Quill and Quire

Canada's magazine of book news and reviews

You Went Away

by Timothy Findley

Ahead of anything else, there is, in the matter of Timothy Findley’s You Went Away, a minor and yet nevertheless nagging question of classification. Why, that question goes, is You Went Away being introduced into the world not as a novel but as, to quote HarperCollins’ catalogue, Findley’s “first novella”? Dorothy Parker thought “novella” a wretched word and promised her mother she’d never use it; I’m with her.

How do you decide what’s a novella, anyway? By strict count of characters? Square footage vis-à-vis the setting? Certainly, You Went Away doesn’t match the 400-page bulk of The Piano Man’s Daughter. But it still comes in at 250 pages, a good 60 pages more than The Wars, which was, of course, Findley’s first novel. If there are calipers by which these things are measured, I’d like to see them. In the meantime, I’ll read in the word novella someone’s attempt to say an unnecessary sorry, to lower expectations, to hedge bets.

Novella, novel, novelty, there’s nothing diminishing in the returns of Findley’s prose. You Went Away is a Second World War story, set in Ontario circa 1942, and featuring a benighted couple in a hemorrhaging marriage. Graeme is an officer in the RCAF but no gallant hero. He’s a broody sort, a womanizer and an alcoholic, a nasty mess. Professionally that means his superiors won’t let him near an aircraft; he flies a desk. Otherwise, his dissolute disposition is a poison to both his marriage to Michael (“Mi” to her friends) and the relationship with his son, eight-year-old Matthew. He’s not a violent man, just brutally insensitive, sullen, and dishonest – all of which, come to that, amounts to a violence in its own way.

But this isn’t Graeme’s story so much as it’s Mi’s: you soon come to hear the title pronounced in her voice. Does it sound like an excuse? An accusation? Learning more and more of Mi’s strength and tenacity, her steadiness and patience, you begin to understand how the statement might finish itself in Mi’s mouth: You Went Away and, Like It or Not, Here I Come After You. Or: You Went Away and This Is How I Coped.

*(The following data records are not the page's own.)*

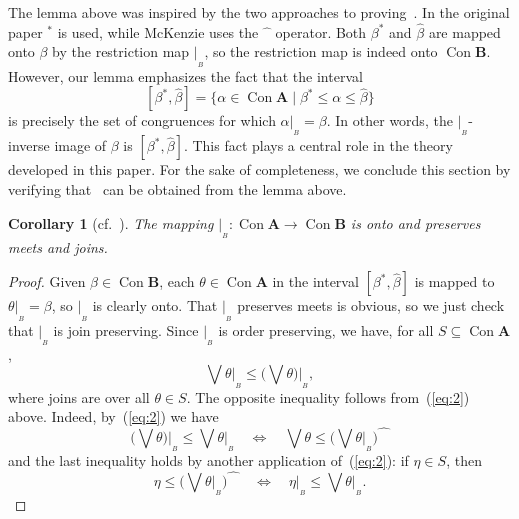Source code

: \documentclass{au}
\numberwithin{equation}{section}
\theoremstyle{plain}
\newtheorem{corollary}[theorem]{Corollary}
\theoremstyle{definition}
\newcommand{\suchthat}{\ensuremath{\mid}}  %
\newcommand{\<}{\ensuremath{\langle}}
\renewcommand{\>}{\ensuremath{\rangle}}
\newcommand{\bA}{\ensuremath{\mathbf{A}}}
\newcommand{\bB}{\ensuremath{\mathbf{B}}}
\DeclareMathOperator{\Con}{Con}
\renewcommand{\leq}{\ensuremath{\leqslant}}
\newcommand{\join}{\ensuremath{\vee}}
\renewcommand{\Join}{\ensuremath{\bigvee}}
\newcommand{\resB}{\ensuremath{|_{_B}}}
\newcommand{\hatmap}{\ensuremath{\widehat{\phantom{x}}}} %
\begin{document}
The lemma above was inspired by the two approaches to
proving~\cite[Lemma~1]{Palfy:1980}.  In the original paper $^*$ is used, while
McKenzie uses the $\hatmap$ operator.  Both $\beta^*$ and
$\widehat{\beta}$ are mapped onto $\beta$ by the restriction map $\resB$, so
the restriction map is indeed onto $\Con\bB$.
However, our lemma emphasizes the fact that the interval
\[
[\beta^*, \widehat{\beta}] =
\{\alpha \in \Con\bA \suchthat \beta^* \leq \alpha \leq \widehat{\beta}\}
\]
is precisely the set of congruences for
which $\alpha\resB = \beta$.  In other words, the
$\resB$-inverse image of $\beta$ is
$[\beta^*, \widehat{\beta}]$.
This fact plays a central role in the
theory developed in this  paper.
For the sake of completeness, we conclude this section by
verifying that~\cite[Lemma~1]{Palfy:1980} can be obtained from the lemma above.
\begin{corollary}%
[cf.~{\cite[Lemma 1]{Palfy:1980}}]
The mapping  $\resB \colon  \Con\bA \rightarrow \Con\bB$ is onto and preserves meets and joins.
\end{corollary}
\begin{proof}
  Given $\beta\in \Con\bB$, each $\theta\in \Con\bA$ in the interval $[\beta^*,
  \widehat{\beta}]$ is mapped to $\theta\resB = \beta$, so $\resB$ is clearly
  onto.  That $\resB$ preserves meets is obvious, so we just check that $\resB$ is
%
%
  join preserving.  Since $\resB$ is order preserving, we have, for all 
$S \subseteq \Con\bA$,
\[
\Join \theta\resB \leq \bigl(\Join \theta\bigr)\resB,
\]
where joins are over all $\theta \in S$.  The opposite inequality follows
from~(\ref{eq:2}) above. Indeed, by~(\ref{eq:2}) we have
\[
\bigl(\Join \theta\bigr)\resB \leq \Join \theta\resB
\quad \Longleftrightarrow \quad
\Join \theta \leq \bigl(\Join \theta\resB \bigr)\!\widehat{\phantom{X}}
\]
and the last inequality holds by another application of~(\ref{eq:2}): if $\eta \in S$, then
\[
\eta \leq \bigl(\Join \theta\resB\bigr)\!\widehat{\phantom{X}}
\quad \Longleftrightarrow \quad
\eta\resB \leq \Join \theta\resB.
\]


\end{proof}
\end{document}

You Went Away is a story of Mi’s war, how she marshals hope and emotional courage against absence and loneliness. She’s another in a long line of compelling Findley women, which is saying something. Nothing diminutive about You Went Away, nothing at all: Findley’s prose is as rich as ever and his ability to inhabit the past appears, as ever, effortless. A few other writers may apprehend the human heart and the codes it speaks as well as Findley does, but with him around, it’s hard to think of them.